Nouvelle collection du jardin d’inspiration médiévale [2022-2025]

L’exposition végétale permet d’explorer les rapports avec l’environnement au Moyen Âge.
Cette passionnante immersion dans les paysages d’une micro-forêt imaginaire nous plonge dans notre histoire.


La nouvelle thématique : l’arbre dans le quotidien médiéval

La nouvelle exposition végétale propose d’explorer le quotidien des femmes et des hommes médiévaux et leurs liens avec les arbres.

L’arbre, banal, quotidien de par ses usages, est l’une des composantes principales de la vie domestique. Sa participation dans la vie médiévale, qu’elle soit utilitaire, médicinale ou symbolique, revêt un caractère intime, comme une familiarité évidente. Fête de village autour de l’arbre de mai, culture de fruitiers dans les domaines royaux, les monastères et les vergers, chasse dans les garennes et les bosquets, bois de chauffe ou de construction… L’arbre est au cœur de la vie et de sa bonne gestion dépend l’épanouissement de la société, ou de ce que Michel Pastoureau appelle une « civilisation du bois ».

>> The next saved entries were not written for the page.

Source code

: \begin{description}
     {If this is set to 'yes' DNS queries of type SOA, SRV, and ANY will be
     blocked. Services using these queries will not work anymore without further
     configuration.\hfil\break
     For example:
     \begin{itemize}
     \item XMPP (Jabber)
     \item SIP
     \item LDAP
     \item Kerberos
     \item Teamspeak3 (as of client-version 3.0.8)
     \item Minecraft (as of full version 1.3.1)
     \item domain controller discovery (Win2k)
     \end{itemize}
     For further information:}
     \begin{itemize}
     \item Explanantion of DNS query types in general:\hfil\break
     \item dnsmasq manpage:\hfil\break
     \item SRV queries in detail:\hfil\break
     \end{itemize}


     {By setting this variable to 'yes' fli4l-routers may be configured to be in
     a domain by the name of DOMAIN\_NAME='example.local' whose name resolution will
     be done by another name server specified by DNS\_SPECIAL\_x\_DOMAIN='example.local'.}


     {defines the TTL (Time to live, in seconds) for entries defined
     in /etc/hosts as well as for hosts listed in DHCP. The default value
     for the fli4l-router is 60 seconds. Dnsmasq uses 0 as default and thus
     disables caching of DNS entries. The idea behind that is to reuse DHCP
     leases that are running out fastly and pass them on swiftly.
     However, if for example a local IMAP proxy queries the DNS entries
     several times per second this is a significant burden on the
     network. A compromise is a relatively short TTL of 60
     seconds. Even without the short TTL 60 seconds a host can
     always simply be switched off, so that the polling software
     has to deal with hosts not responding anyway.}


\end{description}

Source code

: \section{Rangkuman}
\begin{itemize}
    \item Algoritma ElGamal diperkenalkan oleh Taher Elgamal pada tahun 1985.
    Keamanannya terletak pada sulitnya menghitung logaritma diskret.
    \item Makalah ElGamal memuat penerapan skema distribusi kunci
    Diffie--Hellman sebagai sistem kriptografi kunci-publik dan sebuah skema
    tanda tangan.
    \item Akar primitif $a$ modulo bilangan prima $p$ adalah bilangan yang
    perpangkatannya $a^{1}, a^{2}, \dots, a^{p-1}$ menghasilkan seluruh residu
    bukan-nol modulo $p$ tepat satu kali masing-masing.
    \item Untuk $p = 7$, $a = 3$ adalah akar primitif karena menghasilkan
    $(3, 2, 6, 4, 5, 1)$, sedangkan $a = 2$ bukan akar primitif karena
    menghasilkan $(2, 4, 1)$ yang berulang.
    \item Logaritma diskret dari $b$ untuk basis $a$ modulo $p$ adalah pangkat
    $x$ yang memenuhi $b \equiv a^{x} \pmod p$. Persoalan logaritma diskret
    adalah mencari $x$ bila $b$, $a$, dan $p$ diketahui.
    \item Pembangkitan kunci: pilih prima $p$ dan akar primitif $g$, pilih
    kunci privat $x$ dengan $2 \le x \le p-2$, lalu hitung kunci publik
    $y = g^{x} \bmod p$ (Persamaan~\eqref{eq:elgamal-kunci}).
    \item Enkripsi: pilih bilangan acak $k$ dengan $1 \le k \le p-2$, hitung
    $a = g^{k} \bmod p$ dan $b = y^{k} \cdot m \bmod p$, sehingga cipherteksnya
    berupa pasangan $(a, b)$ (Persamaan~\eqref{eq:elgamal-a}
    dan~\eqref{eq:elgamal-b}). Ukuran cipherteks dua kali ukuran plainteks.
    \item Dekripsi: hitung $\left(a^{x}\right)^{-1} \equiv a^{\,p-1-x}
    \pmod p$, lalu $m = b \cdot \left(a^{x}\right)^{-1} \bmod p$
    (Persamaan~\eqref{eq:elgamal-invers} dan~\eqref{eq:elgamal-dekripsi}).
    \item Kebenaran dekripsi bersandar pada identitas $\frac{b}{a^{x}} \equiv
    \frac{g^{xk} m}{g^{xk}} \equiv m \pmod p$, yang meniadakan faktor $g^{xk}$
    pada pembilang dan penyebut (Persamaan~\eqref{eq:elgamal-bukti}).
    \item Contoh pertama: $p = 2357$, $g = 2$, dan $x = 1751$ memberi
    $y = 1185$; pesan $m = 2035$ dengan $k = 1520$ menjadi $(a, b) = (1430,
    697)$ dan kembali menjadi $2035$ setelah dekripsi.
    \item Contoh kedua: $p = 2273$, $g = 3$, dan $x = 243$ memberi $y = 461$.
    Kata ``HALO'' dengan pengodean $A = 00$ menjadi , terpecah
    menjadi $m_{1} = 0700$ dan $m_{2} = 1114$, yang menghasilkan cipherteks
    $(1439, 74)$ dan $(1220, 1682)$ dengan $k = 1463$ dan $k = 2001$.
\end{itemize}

Dans un autre champ, les investigations et observations botaniques des érudits du Moyen-Âge traduisent une intimité bien spécifique avec le règne végétal. Elle se tisse progressivement avec l’observation du fonctionnement des plantes, la notation d’analogies… Les encyclopédies révèlent cette bonne connaissance des espèces, de la forêt au verger, et de leur exploitation fructueuse. Le bois est considéré comme un matériau noble d’une plus grande valeur que la pierre ou le métal car, à l’inverse de ces derniers, il est considéré comme une matière vivante.

Les ouvrages scolastiques du Moyen-Âge, dans la lignée des études naturalistes grecques an-tiques, décrivent les variétés de formes végétales, dans un discours souvent plus gourmet que scientifique, également moral et symbolique.

Enfin, il n’est pas anodin que l’arbre généalogique, tel que nous le connaissons aujourd’hui, se développe au Moyen Âge. A lui seul, il symbolise l’imaginaire d’une époque qui lie les humains et les arbres : le sang y est sève, le mariage une greffe, le lignage une branche, les enfants des fruits…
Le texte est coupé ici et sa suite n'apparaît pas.